TASK INSTRUCTIONS ::
The required answer is an exact copy of every entry underneath.

Collected data:
───

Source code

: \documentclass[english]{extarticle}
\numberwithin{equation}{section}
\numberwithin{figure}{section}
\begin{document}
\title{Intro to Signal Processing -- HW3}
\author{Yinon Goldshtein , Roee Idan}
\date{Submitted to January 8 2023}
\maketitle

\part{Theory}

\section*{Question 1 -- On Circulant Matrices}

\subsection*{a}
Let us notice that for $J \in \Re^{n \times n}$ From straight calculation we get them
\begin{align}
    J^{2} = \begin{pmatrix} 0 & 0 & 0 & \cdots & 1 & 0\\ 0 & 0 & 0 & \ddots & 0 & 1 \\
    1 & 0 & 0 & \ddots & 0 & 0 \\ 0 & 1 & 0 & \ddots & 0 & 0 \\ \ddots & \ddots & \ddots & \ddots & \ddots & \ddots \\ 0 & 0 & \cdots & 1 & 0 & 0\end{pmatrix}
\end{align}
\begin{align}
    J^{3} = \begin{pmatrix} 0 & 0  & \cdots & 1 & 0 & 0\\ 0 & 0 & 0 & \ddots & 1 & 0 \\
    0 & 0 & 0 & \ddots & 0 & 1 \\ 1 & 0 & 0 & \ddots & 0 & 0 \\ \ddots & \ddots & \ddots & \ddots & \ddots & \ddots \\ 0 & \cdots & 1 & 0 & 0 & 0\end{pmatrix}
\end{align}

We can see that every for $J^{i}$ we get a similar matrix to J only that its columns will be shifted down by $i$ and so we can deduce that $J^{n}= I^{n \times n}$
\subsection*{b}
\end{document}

───

OUTPUT ::
Source code

: \documentclass[english]{extarticle}
\numberwithin{equation}{section}
\numberwithin{figure}{section}
\begin{document}
\title{Intro to Signal Processing -- HW3}
\author{Yinon Goldshtein , Roee Idan}
\date{Submitted to January 8 2023}
\maketitle

\part{Theory}

\section*{Question 1 -- On Circulant Matrices}

\subsection*{a}
Let us notice that for $J \in \Re^{n \times n}$ From straight calculation we get them
\begin{align}
    J^{2} = \begin{pmatrix} 0 & 0 & 0 & \cdots & 1 & 0\\ 0 & 0 & 0 & \ddots & 0 & 1 \\
    1 & 0 & 0 & \ddots & 0 & 0 \\ 0 & 1 & 0 & \ddots & 0 & 0 \\ \ddots & \ddots & \ddots & \ddots & \ddots & \ddots \\ 0 & 0 & \cdots & 1 & 0 & 0\end{pmatrix}
\end{align}
\begin{align}
    J^{3} = \begin{pmatrix} 0 & 0  & \cdots & 1 & 0 & 0\\ 0 & 0 & 0 & \ddots & 1 & 0 \\
    0 & 0 & 0 & \ddots & 0 & 1 \\ 1 & 0 & 0 & \ddots & 0 & 0 \\ \ddots & \ddots & \ddots & \ddots & \ddots & \ddots \\ 0 & \cdots & 1 & 0 & 0 & 0\end{pmatrix}
\end{align}

We can see that every for $J^{i}$ we get a similar matrix to J only that its columns will be shifted down by $i$ and so we can deduce that $J^{n}= I^{n \times n}$
\subsection*{b}
\end{document}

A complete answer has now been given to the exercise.